Treating doctors need to satisfy
themselves that all women who are
intended parents are eligible.
9.5.2 Documents required
The documents required to enable
the parentage order application to be successful are:
- a copy of the child’s birth certificate;
- a copy of the surrogacy arrangement;
- supporting affidavits by the intended parents, birth mother, her spouse and any other birth parent;
- affidavits of each of the lawyers who gave advice before the surrogacy arrangement was signed;
- affidavit of the pre-signing counsellor;
- the surrogacy guidance report supported by an affidavit;
- an affidavit from an appropriately qualified medical practitioner verifying a report prepared by the medical practitioner as to why the applicant is an eligible woman.
9.5.3 Parentage order
A parentage order is made by the
Children’s Court.[42]
It transfers custody and guardianship to the intended parents, and authorises
changes to the birth certificate to reflect the change of legal parentage.
9.5.4 Dispensation
There are some requirements that
can be dispensed with by the court if there are exceptional circumstances and
that the dispensation “will be for the wellbeing, and in the best interests of
the child”.[43] There is also a dispensation if the birth
mother or a spouse has died, loses capacity or cannot be located.[44]

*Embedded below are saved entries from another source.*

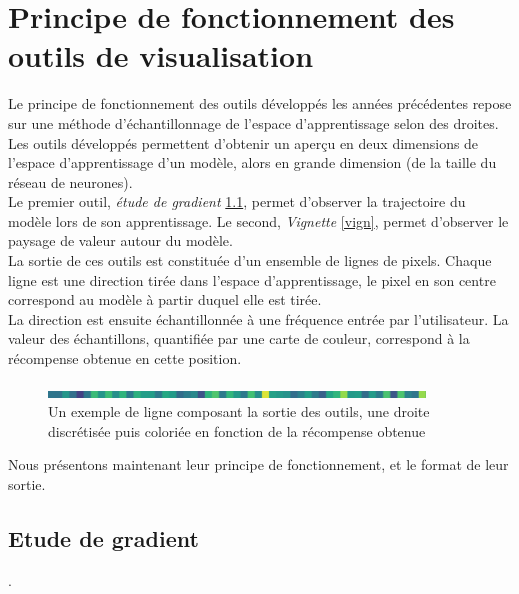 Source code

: \documentclass[12pt]{article}
\begin{document}
\newpage
\section{Principe de fonctionnement des outils de visualisation}

Le principe de fonctionnement des outils développés les années précédentes repose sur une méthode d’échantillonnage de l’espace d’apprentissage selon des droites. \\

Les outils développés permettent d'obtenir un aperçu en deux dimensions de l'espace d'apprentissage d'un modèle, alors en grande dimension (de la taille du réseau de neurones). \\

Le premier outil, \emph{étude de gradient} \ref{gradient}, permet d'observer la trajectoire du modèle lors de son apprentissage. Le second, \emph{Vignette} \ref{vign}, permet d'observer le paysage de valeur autour du modèle. \\

La sortie de ces outils est constituée d’un ensemble de lignes de pixels. Chaque ligne est une direction tirée dans l’espace d’apprentissage, le pixel en son centre correspond au modèle à partir duquel elle est tirée. \\

La direction est ensuite échantillonnée à une fréquence entrée par l’utilisateur. La valeur des échantillons, quantifiée par une carte de couleur, correspond à la récompense obtenue en cette position. \\

\begin{figure}[htp]
    \centering
    \includegraphics[width=10cm]{Images/Ligne}
    \caption{Un exemple de ligne composant la sortie des outils, une droite discrétisée puis coloriée en fonction de la récompense obtenue}
    \label{fig:ligne1}
\end{figure}

Nous présentons maintenant leur principe de fonctionnement, et le format de leur sortie. \\

\subsection{Etude de gradient} \label{gradient}.
\end{document}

9.5.5 Categories that can be
dispensed with
. The requirement of the baby
living with the intended parents for at least 28 consecutive days before the
application was made and was living with them when the application was made and
with them at the time of the hearing.
Example: the baby may be in
hospital, but in the care of the intended parents.
. The intended parents have split
up or one of them has died.[45] The definition of couple in section 9(2) as
spouses therefore means that if a married couple have separated, they remain a
couple until divorce.
. There is evidence of medical or
social need for the surrogacy arrangement.
. One or other of the parties had
not obtained independent legal advice before signing the surrogacy arrangement.
. One or all of the parties had not
obtained pre-signing counselling.
. The surrogacy arrangement is not
in writing, or was not signed by all parties.
. The birth mother and her spouse
were under 25 when the surrogacy arrangement was made.
. The intended parents were under
25 when the surrogacy arrangement was made.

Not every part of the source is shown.